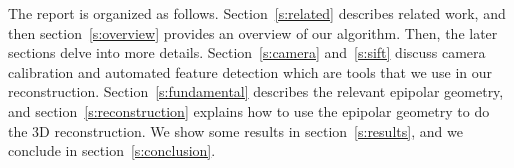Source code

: The report is organized as follows. Section~\ref{s:related} describes related work, and then section~\ref{s:overview} provides an overview of our algorithm. Then, the later sections delve into more details. Section~\ref{s:camera} and~\ref{s:sift} discuss camera calibration and automated feature detection which are tools that we use in our reconstruction. Section~\ref{s:fundamental} describes the relevant epipolar geometry, and section~\ref{s:reconstruction} explains how to use the epipolar geometry to do the 3D reconstruction. We show some results in section~\ref{s:results}, and we conclude in section~\ref{s:conclusion}.
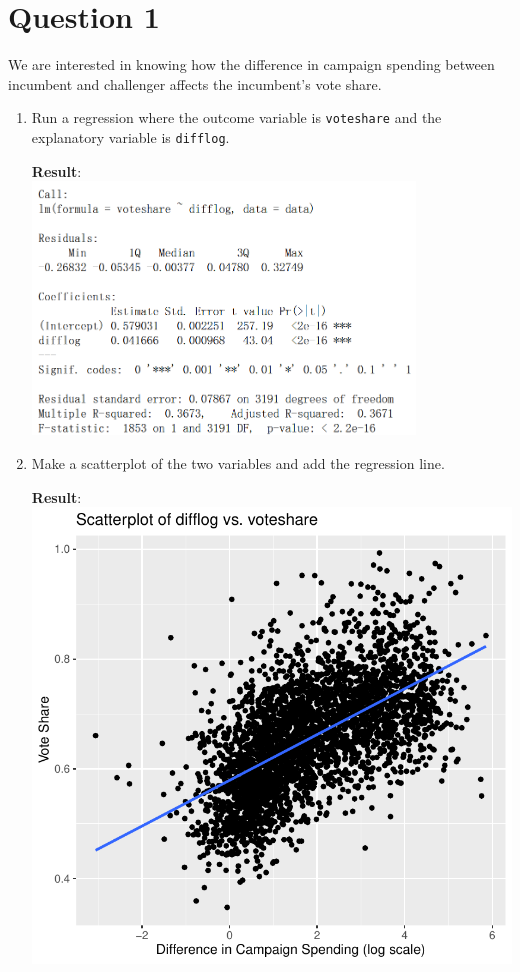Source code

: \documentclass[12pt,letterpaper]{article}
\begin{document}
\section*{Question 1}
\vspace{.25cm}
\noindent We are interested in knowing how the difference in campaign spending between incumbent and challenger affects the incumbent's vote share. 
	\begin{enumerate}
		\item Run a regression where the outcome variable is \texttt{voteshare} and the explanatory variable is \texttt{difflog}.	
			\vspace{.25cm}
			 
			\textbf{Result}:\\
			\includegraphics[width=0.8\textwidth]{plot_1a.png}
			\vspace{.5cm}
		\item Make a scatterplot of the two variables and add the regression line. 	
			\vspace{.25cm}
			 
			\textbf{Result}:\\
			\includegraphics[width=.85\textwidth]{plot_1b.pdf} 

\end{enumerate}
\end{document}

- - -

Task requirements:
Repeat each entry exactly as given; no pictures belong in the copy.

Expected answer:
Source code

: The report is organized as follows. Section~\ref{s:related} describes related work, and then section~\ref{s:overview} provides an overview of our algorithm. Then, the later sections delve into more details. Section~\ref{s:camera} and~\ref{s:sift} discuss camera calibration and automated feature detection which are tools that we use in our reconstruction. Section~\ref{s:fundamental} describes the relevant epipolar geometry, and section~\ref{s:reconstruction} explains how to use the epipolar geometry to do the 3D reconstruction. We show some results in section~\ref{s:results}, and we conclude in section~\ref{s:conclusion}.
Source code

: \documentclass[12pt,letterpaper]{article}
\begin{document}
\section*{Question 1}
\vspace{.25cm}
\noindent We are interested in knowing how the difference in campaign spending between incumbent and challenger affects the incumbent's vote share. 
	\begin{enumerate}
		\item Run a regression where the outcome variable is \texttt{voteshare} and the explanatory variable is \texttt{difflog}.	
			\vspace{.25cm}
			 
			\textbf{Result}:\\
			\includegraphics[width=0.8\textwidth]{plot_1a.png}
			\vspace{.5cm}
		\item Make a scatterplot of the two variables and add the regression line. 	
			\vspace{.25cm}
			 
			\textbf{Result}:\\
			\includegraphics[width=.85\textwidth]{plot_1b.pdf} 

\end{enumerate}
\end{document}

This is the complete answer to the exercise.